- Opening Delimiter -
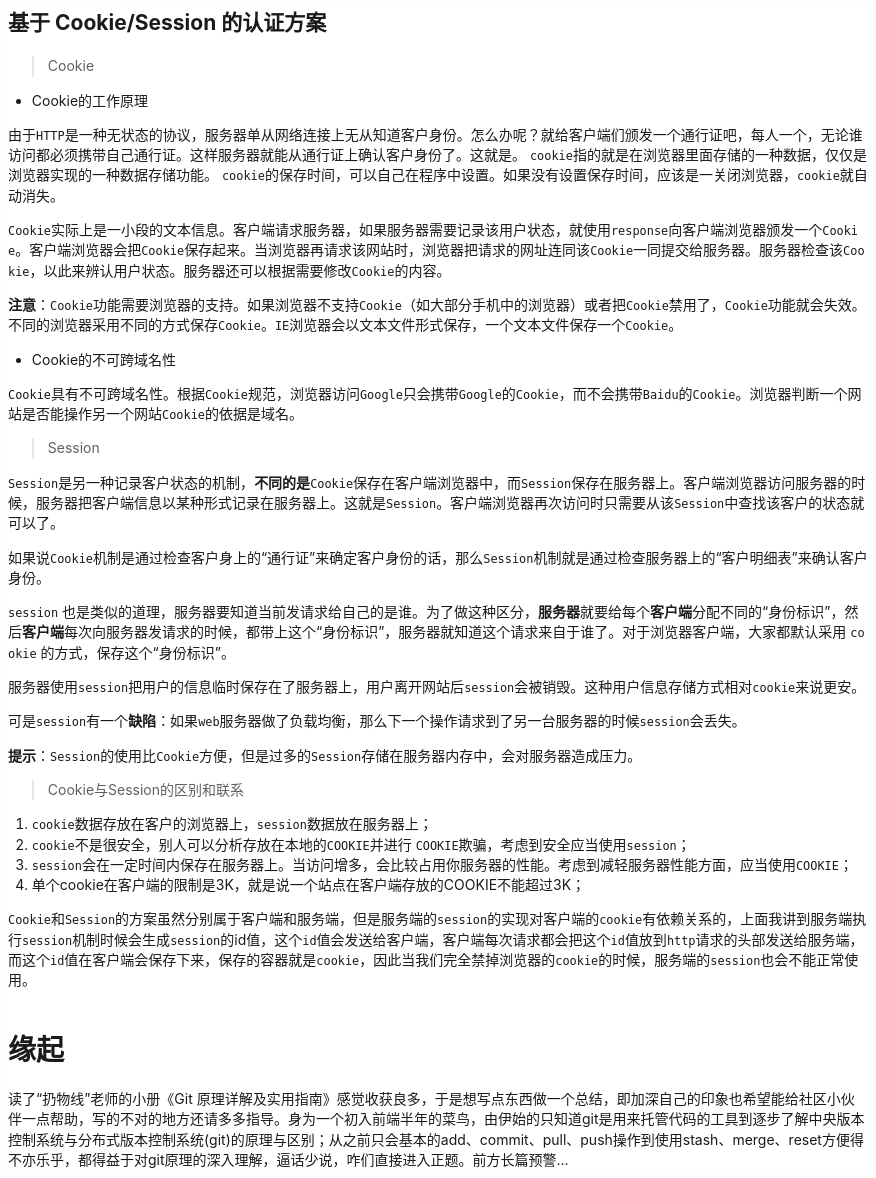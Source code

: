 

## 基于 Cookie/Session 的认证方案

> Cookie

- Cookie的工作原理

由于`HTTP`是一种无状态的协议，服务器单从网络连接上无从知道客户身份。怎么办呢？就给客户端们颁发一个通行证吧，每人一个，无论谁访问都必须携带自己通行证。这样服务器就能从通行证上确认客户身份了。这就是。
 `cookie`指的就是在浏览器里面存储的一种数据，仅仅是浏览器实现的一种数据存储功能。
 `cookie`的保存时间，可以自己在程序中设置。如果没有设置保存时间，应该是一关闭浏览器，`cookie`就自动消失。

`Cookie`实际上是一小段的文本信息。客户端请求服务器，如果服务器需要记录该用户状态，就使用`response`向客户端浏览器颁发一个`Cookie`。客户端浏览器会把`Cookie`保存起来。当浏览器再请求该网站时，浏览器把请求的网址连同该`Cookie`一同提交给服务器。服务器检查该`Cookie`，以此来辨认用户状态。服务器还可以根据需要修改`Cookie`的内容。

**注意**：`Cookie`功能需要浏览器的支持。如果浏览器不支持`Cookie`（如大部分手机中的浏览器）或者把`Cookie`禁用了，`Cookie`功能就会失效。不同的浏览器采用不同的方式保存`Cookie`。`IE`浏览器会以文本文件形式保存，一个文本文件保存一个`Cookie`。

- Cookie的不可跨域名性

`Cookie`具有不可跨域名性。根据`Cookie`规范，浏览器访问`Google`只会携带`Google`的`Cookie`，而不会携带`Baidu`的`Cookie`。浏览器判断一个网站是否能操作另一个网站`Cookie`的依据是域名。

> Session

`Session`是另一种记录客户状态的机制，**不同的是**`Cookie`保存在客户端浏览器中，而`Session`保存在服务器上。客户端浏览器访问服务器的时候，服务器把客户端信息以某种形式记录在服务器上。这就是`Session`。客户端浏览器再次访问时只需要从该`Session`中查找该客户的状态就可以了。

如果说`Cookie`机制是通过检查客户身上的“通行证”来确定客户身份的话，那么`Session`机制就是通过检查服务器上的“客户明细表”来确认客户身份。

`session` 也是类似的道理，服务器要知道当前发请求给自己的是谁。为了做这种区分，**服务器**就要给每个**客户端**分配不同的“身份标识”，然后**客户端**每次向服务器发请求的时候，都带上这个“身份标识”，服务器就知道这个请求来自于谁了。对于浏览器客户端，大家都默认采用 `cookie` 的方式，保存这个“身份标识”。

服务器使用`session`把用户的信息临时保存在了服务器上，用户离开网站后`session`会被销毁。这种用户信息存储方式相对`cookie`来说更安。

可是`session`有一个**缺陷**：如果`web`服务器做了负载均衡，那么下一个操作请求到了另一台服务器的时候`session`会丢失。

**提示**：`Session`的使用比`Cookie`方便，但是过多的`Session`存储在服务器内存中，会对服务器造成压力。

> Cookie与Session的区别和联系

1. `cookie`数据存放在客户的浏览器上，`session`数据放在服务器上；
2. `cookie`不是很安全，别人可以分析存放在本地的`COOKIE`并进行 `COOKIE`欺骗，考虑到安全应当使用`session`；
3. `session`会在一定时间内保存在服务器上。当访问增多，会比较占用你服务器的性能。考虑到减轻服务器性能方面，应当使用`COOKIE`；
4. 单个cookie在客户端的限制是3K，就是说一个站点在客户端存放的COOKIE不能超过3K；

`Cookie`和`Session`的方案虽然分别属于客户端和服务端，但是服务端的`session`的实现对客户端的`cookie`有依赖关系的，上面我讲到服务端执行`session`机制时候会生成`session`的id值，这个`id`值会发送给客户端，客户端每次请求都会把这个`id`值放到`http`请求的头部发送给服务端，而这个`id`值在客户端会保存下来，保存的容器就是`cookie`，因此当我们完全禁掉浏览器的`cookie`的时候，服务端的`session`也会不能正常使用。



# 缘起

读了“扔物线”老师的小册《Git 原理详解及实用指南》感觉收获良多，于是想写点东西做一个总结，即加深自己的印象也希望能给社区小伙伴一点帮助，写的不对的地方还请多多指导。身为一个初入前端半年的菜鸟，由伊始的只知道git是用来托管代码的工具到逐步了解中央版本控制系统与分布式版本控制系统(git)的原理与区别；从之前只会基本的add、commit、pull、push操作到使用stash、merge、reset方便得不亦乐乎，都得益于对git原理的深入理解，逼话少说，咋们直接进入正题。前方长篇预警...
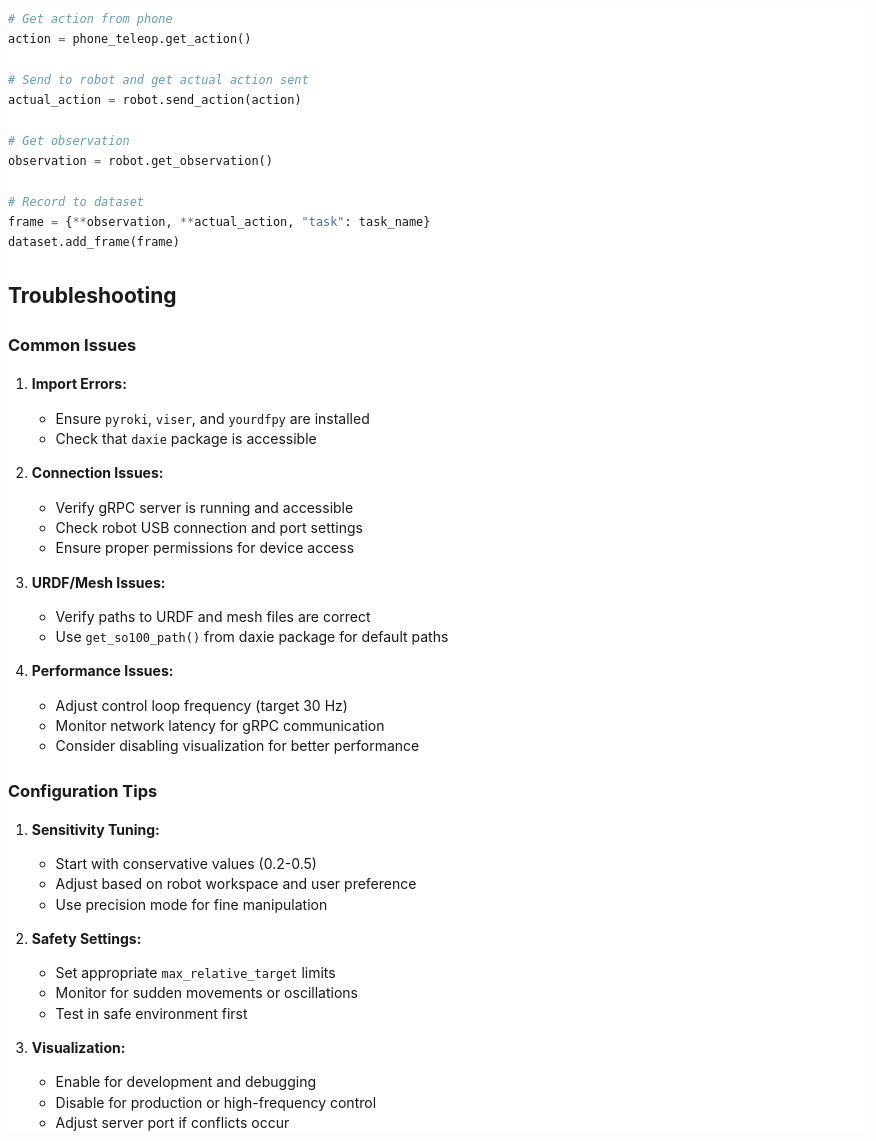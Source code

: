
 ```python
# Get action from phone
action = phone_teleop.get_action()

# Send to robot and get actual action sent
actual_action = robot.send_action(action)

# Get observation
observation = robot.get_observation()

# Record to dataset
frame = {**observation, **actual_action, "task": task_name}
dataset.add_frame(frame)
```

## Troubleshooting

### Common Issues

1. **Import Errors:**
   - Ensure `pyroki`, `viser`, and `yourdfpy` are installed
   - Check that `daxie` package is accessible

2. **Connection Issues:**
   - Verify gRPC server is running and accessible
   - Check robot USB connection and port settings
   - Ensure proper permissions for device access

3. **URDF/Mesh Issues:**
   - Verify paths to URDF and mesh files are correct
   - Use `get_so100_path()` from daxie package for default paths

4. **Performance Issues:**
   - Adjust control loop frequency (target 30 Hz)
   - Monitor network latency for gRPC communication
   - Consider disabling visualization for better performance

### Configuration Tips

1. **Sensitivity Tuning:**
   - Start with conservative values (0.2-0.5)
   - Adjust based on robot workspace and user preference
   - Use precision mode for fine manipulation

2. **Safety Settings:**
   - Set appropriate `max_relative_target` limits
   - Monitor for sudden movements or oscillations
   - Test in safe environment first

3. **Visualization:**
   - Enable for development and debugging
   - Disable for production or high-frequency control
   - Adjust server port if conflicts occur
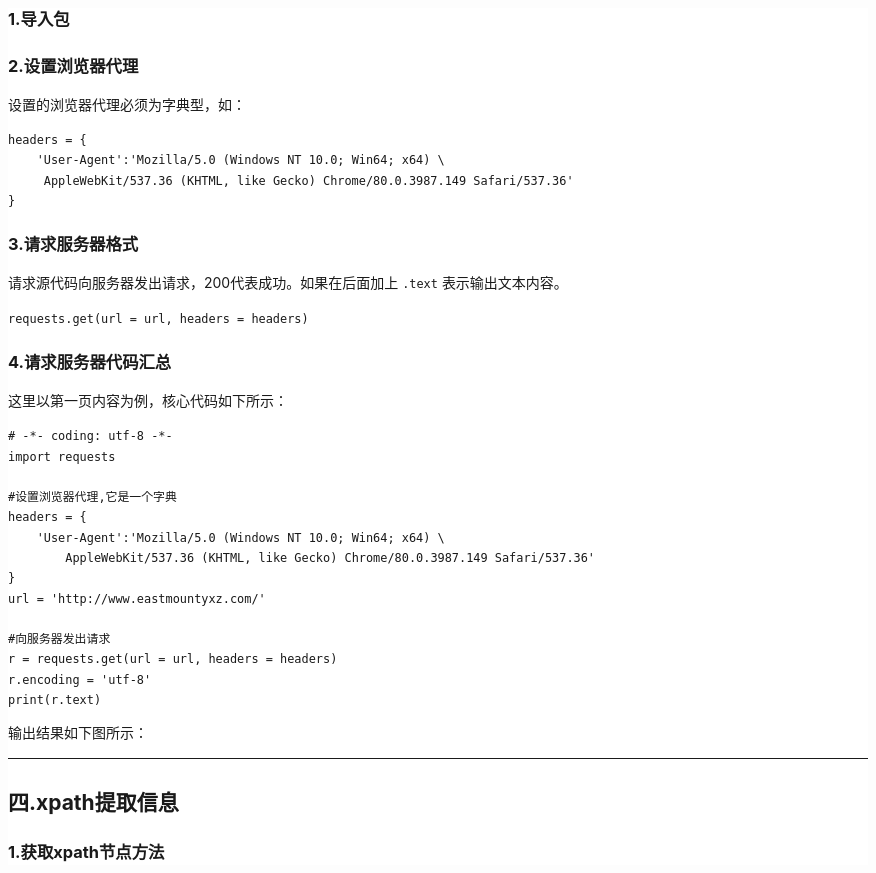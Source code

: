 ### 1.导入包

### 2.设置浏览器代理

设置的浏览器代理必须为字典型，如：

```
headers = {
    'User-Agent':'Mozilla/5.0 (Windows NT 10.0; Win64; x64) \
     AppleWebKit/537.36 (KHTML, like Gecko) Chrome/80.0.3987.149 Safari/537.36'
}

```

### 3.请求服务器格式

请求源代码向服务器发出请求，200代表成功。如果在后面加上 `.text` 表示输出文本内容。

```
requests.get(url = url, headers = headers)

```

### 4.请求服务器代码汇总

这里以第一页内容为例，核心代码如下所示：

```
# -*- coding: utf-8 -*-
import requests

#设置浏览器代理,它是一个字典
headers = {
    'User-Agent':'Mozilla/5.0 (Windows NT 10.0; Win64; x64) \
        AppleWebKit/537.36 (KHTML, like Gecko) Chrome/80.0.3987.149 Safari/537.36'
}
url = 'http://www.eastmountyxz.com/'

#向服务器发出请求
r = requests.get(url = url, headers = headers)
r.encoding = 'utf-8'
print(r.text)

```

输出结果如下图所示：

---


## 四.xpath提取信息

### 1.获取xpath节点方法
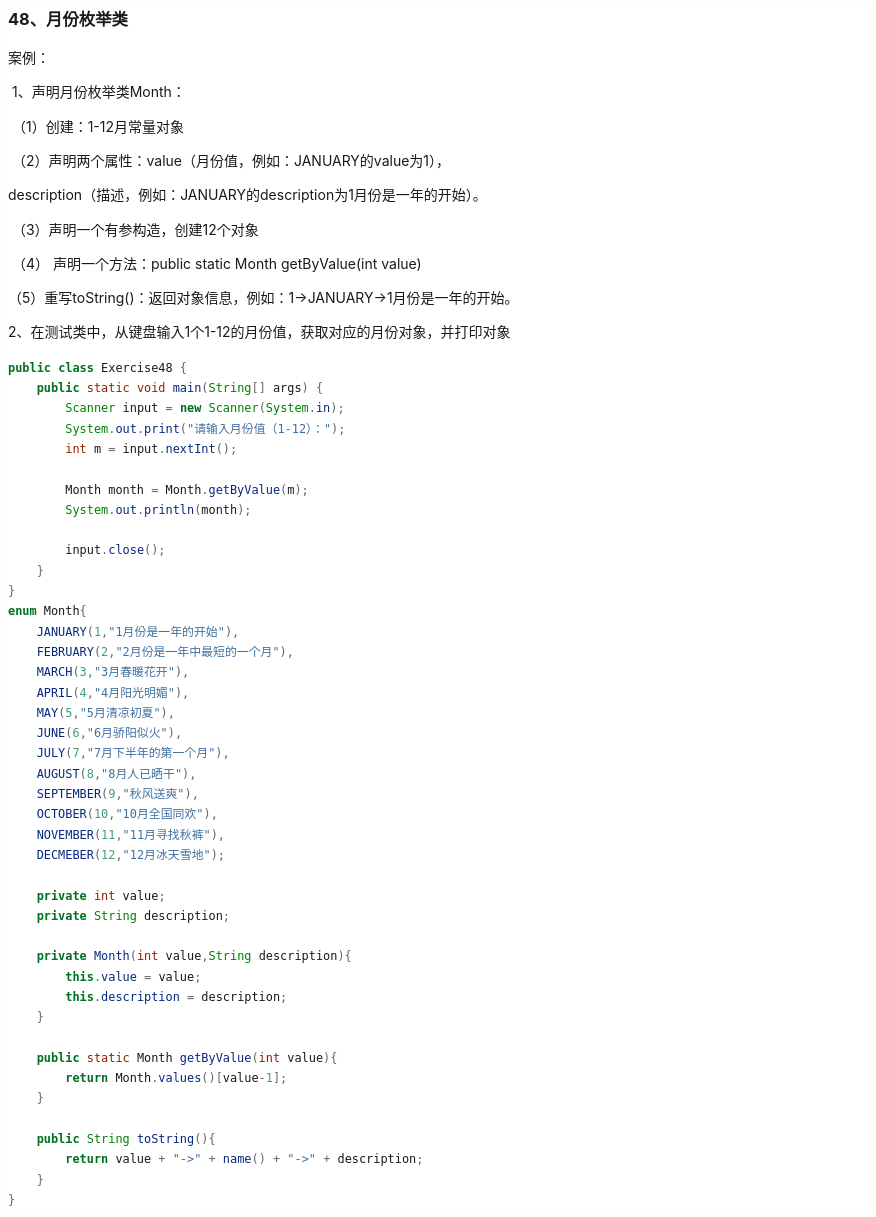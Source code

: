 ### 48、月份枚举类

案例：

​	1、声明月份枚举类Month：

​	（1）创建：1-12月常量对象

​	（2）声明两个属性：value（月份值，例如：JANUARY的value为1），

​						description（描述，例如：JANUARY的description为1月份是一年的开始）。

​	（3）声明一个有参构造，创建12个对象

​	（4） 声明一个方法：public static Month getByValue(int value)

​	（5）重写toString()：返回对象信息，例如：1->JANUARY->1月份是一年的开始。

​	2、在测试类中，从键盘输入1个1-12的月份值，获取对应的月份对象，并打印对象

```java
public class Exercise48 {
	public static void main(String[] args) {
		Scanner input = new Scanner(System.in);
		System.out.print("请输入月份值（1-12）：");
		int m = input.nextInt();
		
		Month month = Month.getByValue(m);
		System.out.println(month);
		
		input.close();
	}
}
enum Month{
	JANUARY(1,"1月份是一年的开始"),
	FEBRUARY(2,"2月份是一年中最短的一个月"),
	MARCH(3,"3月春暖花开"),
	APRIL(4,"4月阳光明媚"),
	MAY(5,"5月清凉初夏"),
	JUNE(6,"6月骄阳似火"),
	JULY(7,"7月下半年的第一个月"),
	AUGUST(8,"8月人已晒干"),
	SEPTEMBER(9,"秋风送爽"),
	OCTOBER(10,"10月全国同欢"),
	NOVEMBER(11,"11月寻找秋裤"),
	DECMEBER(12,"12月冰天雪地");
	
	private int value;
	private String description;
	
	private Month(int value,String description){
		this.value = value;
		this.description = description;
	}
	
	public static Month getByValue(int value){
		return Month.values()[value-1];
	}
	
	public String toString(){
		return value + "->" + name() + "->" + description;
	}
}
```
- Closing Delimiter -
For every line of the material above that contains the word "System", show the line.

		Scanner input = new Scanner(System.in);
		System.out.print("请输入月份值（1-12）：");
		System.out.println(month);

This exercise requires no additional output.